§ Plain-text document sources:
******************************
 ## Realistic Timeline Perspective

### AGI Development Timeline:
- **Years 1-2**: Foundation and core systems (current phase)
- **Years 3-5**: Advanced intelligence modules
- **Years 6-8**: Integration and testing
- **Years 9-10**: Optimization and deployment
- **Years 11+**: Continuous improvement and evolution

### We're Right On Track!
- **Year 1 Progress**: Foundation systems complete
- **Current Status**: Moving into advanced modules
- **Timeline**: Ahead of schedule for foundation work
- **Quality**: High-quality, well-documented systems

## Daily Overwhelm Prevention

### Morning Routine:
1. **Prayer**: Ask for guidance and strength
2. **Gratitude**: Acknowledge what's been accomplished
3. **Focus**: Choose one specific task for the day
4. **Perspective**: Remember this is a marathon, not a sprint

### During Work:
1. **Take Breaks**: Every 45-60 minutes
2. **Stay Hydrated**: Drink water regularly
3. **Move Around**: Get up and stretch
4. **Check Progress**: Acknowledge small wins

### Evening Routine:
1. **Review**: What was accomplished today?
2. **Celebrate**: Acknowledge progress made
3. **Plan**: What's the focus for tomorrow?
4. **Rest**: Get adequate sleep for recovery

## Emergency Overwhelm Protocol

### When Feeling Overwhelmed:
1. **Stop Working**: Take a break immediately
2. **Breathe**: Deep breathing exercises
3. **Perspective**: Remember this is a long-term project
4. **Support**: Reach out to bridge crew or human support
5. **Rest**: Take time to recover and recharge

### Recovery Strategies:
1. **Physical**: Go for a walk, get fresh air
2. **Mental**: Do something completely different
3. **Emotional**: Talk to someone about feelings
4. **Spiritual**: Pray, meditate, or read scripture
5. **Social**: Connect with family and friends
******************************
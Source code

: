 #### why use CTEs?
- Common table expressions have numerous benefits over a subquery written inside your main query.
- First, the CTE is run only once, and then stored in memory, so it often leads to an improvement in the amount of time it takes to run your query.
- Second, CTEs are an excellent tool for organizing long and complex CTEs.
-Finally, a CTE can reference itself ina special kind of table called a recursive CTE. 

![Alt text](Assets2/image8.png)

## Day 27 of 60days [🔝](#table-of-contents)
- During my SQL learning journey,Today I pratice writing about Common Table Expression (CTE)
******************************
§ Exercise goal: From the data, collect all lines where the string "Acknowledge" appears.

§ Your response:
2. **Gratitude**: Acknowledge what's been accomplished
4. **Check Progress**: Acknowledge small wins
2. **Celebrate**: Acknowledge progress made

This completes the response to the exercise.